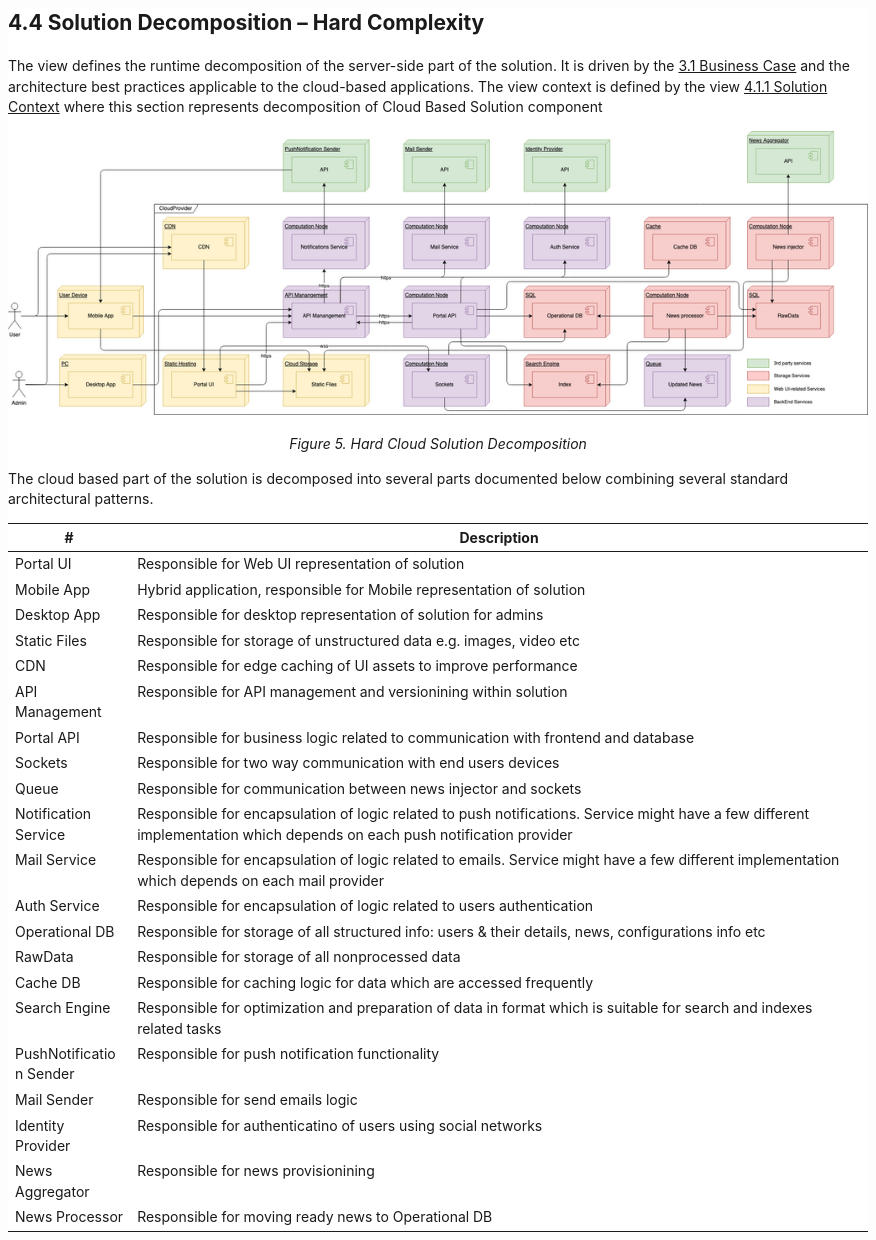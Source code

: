 ## 4.4 Solution Decomposition – Hard Complexity

The view defines the runtime decomposition of the server-side part of the solution. It is driven by the [3.1 Business Case](#31-business-case) and the architecture best practices applicable to the cloud-based applications. The view context is defined by the view [4.1.1 Solution Context](#411-solution-context) where this section represents decomposition of Cloud Based Solution component

![Hard Cloud Solution Decomposition](/sports_hub_portal/architecture_vision/images/figure_5_basic_cloud_solution.jpg)

<p align="center"><i>Figure 5. Hard Cloud Solution Decomposition</i></p>

The cloud based part of the solution is decomposed into several parts documented below combining several standard architectural patterns.

#|Description|
--------------- | ----------------- |
Portal UI|Responsible for Web UI representation of solution|
Mobile App|Hybrid application, responsible for Mobile representation of solution|
Desktop App|Responsible for desktop representation of solution for admins|
Static Files|Responsible for storage of unstructured data e.g. images, video etc|
CDN|Responsible for edge caching of UI assets to improve performance|
API Management|Responsible for API management and versionining within solution|
Portal API|Responsible for business logic related to communication with frontend and database|
Sockets|Responsible for two way communication with end users devices|
Queue|Responsible for communication between news injector and sockets|
Notification Service|Responsible for encapsulation of logic related to push notifications. Service might have a few different implementation which depends on each push notification provider|
Mail Service|Responsible for encapsulation of logic related to emails. Service might have a few different implementation which depends on each mail provider|
Auth Service|Responsible for encapsulation of logic related to users authentication|
Operational DB|Responsible for storage of all structured info: users & their details, news, configurations info etc|
RawData|Responsible for storage of all nonprocessed data|
Cache DB|Responsible for caching logic for data which are accessed frequently|
Search Engine|Responsible for optimization and preparation of data in format which is suitable for search and indexes related tasks|
PushNotification Sender|Responsible for push notification functionality|
Mail Sender|Responsible for send emails logic|
Identity Provider|Responsible for authenticatino of users using social networks|
News Aggregator|Responsible for news provisionining|
News Processor|Responsible for moving ready news to Operational DB|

+++

## WHAT THIS TASK INVOLVES
Print again, exactly, the lines of the records above from the first line through the line with "Mobile App|Hybrid application, responsible". No pictures.

## SOLUTION TO THIS PROBLEM
Source code

: ## 4.4 Solution Decomposition – Hard Complexity

The view defines the runtime decomposition of the server-side part of the solution. It is driven by the [3.1 Business Case](#31-business-case) and the architecture best practices applicable to the cloud-based applications. The view context is defined by the view [4.1.1 Solution Context](#411-solution-context) where this section represents decomposition of Cloud Based Solution component

![Hard Cloud Solution Decomposition](/sports_hub_portal/architecture_vision/images/figure_5_basic_cloud_solution.jpg)

<p align="center"><i>Figure 5. Hard Cloud Solution Decomposition</i></p>

The cloud based part of the solution is decomposed into several parts documented below combining several standard architectural patterns.

#|Description|
--------------- | ----------------- |
Portal UI|Responsible for Web UI representation of solution|
Mobile App|Hybrid application, responsible for Mobile representation of solution|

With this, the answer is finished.